● Description of the task:
Find the line containing "Basic Neural Networks" in the listing below. Repeat it exactly, along with each following line up to and including the one containing "[Multilayer Perceptron on".
Start of Supplied material
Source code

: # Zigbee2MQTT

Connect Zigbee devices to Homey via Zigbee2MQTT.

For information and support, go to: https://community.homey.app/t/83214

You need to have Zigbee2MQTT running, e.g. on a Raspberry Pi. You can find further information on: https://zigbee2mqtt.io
End of Supplied material
Start of Supplied material
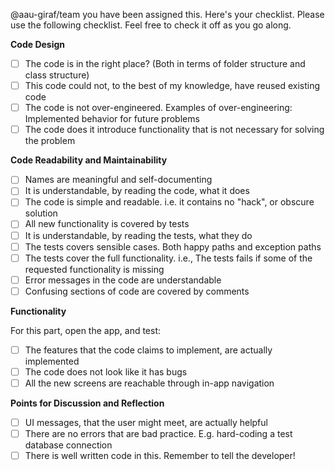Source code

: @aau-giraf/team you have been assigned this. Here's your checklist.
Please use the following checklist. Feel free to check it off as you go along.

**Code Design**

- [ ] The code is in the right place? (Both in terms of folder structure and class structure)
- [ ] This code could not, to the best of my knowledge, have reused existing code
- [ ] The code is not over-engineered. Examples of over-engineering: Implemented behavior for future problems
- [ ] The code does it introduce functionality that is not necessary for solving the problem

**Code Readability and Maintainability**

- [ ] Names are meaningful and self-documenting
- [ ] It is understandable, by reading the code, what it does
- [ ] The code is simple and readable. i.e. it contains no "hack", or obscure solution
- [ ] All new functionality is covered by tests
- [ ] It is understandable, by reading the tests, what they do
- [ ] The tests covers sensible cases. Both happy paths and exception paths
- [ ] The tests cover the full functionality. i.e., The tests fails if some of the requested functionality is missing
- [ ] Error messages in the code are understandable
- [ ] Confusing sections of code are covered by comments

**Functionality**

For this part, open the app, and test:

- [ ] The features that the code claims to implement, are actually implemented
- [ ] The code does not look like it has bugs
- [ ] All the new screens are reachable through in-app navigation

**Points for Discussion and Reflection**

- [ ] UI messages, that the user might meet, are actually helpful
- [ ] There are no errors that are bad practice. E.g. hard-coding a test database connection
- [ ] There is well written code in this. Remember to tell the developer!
End of Supplied material
Start of Supplied material
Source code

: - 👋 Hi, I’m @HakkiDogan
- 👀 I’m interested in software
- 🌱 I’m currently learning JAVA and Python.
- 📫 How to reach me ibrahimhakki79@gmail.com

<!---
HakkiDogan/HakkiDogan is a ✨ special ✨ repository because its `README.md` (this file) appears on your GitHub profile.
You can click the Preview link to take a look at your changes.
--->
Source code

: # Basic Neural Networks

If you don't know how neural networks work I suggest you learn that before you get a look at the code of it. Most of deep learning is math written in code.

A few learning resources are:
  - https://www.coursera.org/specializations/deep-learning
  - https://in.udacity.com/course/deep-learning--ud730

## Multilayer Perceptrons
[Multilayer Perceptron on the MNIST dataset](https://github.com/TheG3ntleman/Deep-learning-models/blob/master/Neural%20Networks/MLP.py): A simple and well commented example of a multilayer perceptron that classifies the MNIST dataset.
End of Supplied material
● Solved exercise:
: # Basic Neural Networks

If you don't know how neural networks work I suggest you learn that before you get a look at the code of it. Most of deep learning is math written in code.

A few learning resources are:
  - https://www.coursera.org/specializations/deep-learning
  - https://in.udacity.com/course/deep-learning--ud730

## Multilayer Perceptrons
[Multilayer Perceptron on the MNIST dataset](https://github.com/TheG3ntleman/Deep-learning-models/blob/master/Neural%20Networks/MLP.py): A simple and well commented example of a multilayer perceptron that classifies the MNIST dataset.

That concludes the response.